Low Self-Esteem – OHS obliterated my self confidence freshman year until I managed to slowly rebuild it over time. In my time at OHS, I’ve come across middle-school students in my multivariable class, philosophical phenoms who articulates their every point with such poise, Olympic-level training athletes, students curing cancer or solving poverty in their research internship on the side. Ask any students at OHS and they’re likely to tell you that more than one time or another they’ve felt bad about themselves, inferior, unworthy, etc after being thrown into such a high achieving environment. I too have experienced these symptoms of low self-esteem these last years. The same feature of separation from peers that I referenced as beneficial towards developing identity simultaneously fails to humanize individuals at OHS because of the lack of visibility to recognize the prior preparation, lack of sleep, commitment to hard work, parental support, etc behind another student’s success.
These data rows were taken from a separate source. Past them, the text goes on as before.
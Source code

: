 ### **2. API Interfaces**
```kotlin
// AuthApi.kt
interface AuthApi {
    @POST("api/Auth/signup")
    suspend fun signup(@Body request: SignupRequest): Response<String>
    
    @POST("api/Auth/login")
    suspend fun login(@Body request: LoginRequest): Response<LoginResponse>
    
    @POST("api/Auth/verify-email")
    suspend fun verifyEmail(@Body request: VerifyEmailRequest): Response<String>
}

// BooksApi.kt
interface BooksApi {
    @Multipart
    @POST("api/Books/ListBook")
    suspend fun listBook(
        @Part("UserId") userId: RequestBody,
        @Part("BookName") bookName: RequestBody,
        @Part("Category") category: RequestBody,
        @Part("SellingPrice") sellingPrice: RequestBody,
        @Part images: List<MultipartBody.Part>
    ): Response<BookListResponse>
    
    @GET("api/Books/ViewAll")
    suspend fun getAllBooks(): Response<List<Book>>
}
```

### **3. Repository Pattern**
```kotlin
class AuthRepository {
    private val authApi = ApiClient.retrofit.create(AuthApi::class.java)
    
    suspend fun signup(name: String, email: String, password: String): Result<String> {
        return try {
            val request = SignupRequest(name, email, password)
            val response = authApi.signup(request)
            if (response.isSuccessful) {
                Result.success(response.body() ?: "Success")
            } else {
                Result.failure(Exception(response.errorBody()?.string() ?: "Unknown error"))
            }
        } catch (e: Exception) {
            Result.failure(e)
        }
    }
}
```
However, it’s like they say, what doesn’t kill you makes you stronger. Over time I learned to cope with esteem issues and regain confidence through an understanding of my own self-worth, acknowledgement of the uncontrollable variables, and focus on self-improvement in areas I did have control over without using others as a point of comparison to measure personal success. I’m grateful to OHS for providing this environment surrounded by amazing, talented, high achieving students that forced me to confront the experience of having low self-esteem early on in high school because it instills me with confidence that my transition into college with the same or higher caliber students will be smoother. With that being said, the reality for many students is that they never regain their confidence throughout the duration of their time at such a high pressure environment such as OHS and I think this is one of the greatest under-addressed tragedies of the school.

As much as I learned from OHS these four years, I’m so ready to move on.

One of my college interviewers this fall asked a really interesting question, “Would you ever consider doing online college?” My answer was along the lines of “Absolutely NOT.” I answered so emphatically because, despite my generally positive experience at OHS, one that I certainly don’t regret, I feel that I’ve nearly exhausted all the benefits that online schooling has to offer while there remain so many experiences to discover in a traditional schooling system. What will I learn from interacting with others day in and day out in person? How will my perspectives change when I am able to consistently collaborate with other students? What upsides or challenges will arise from direct and dynamic communication apart from no more lag and tech problems? I have so many questions, so many unexplored experiences to learn from, and so many expanded opportunities for personal growth and development that I can’t wait to take on this new adventure that is college. Still, I have OHS to thank greatly for preparing and enabling me, both academically and personally, to take on this next journey and these next four years.